(Source texts of formatted documents)
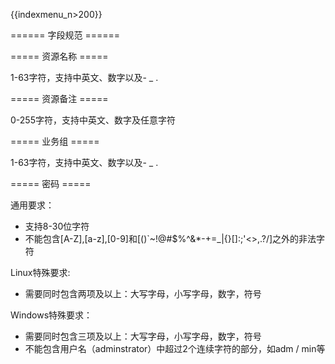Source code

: {{indexmenu_n>200}}

====== 字段规范 ======

===== 资源名称 =====

1-63字符，支持中英文、数字以及- _ .

===== 资源备注 =====

0-255字符，支持中英文、数字及任意字符

===== 业务组 =====

1-63字符，支持中英文、数字以及- _ .


===== 密码 =====

通用要求：

* 支持8-30位字符
* 不能包含[A-Z],[a-z],[0-9]和[()`~!@#$%^&*-+=_|{}[]:;'<>,.?/]之外的非法字符

Linux特殊要求:

* 需要同时包含两项及以上：大写字母，小写字母，数字，符号

Windows特殊要求：

* 需要同时包含三项及以上：大写字母，小写字母，数字，符号
* 不能包含用户名（adminstrator）中超过2个连续字符的部分，如adm / min等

* [Required action]:
Copy out every line from the data above that has "大写字母" in it.

* [The completed task]:
* 需要同时包含两项及以上：大写字母，小写字母，数字，符号
* 需要同时包含三项及以上：大写字母，小写字母，数字，符号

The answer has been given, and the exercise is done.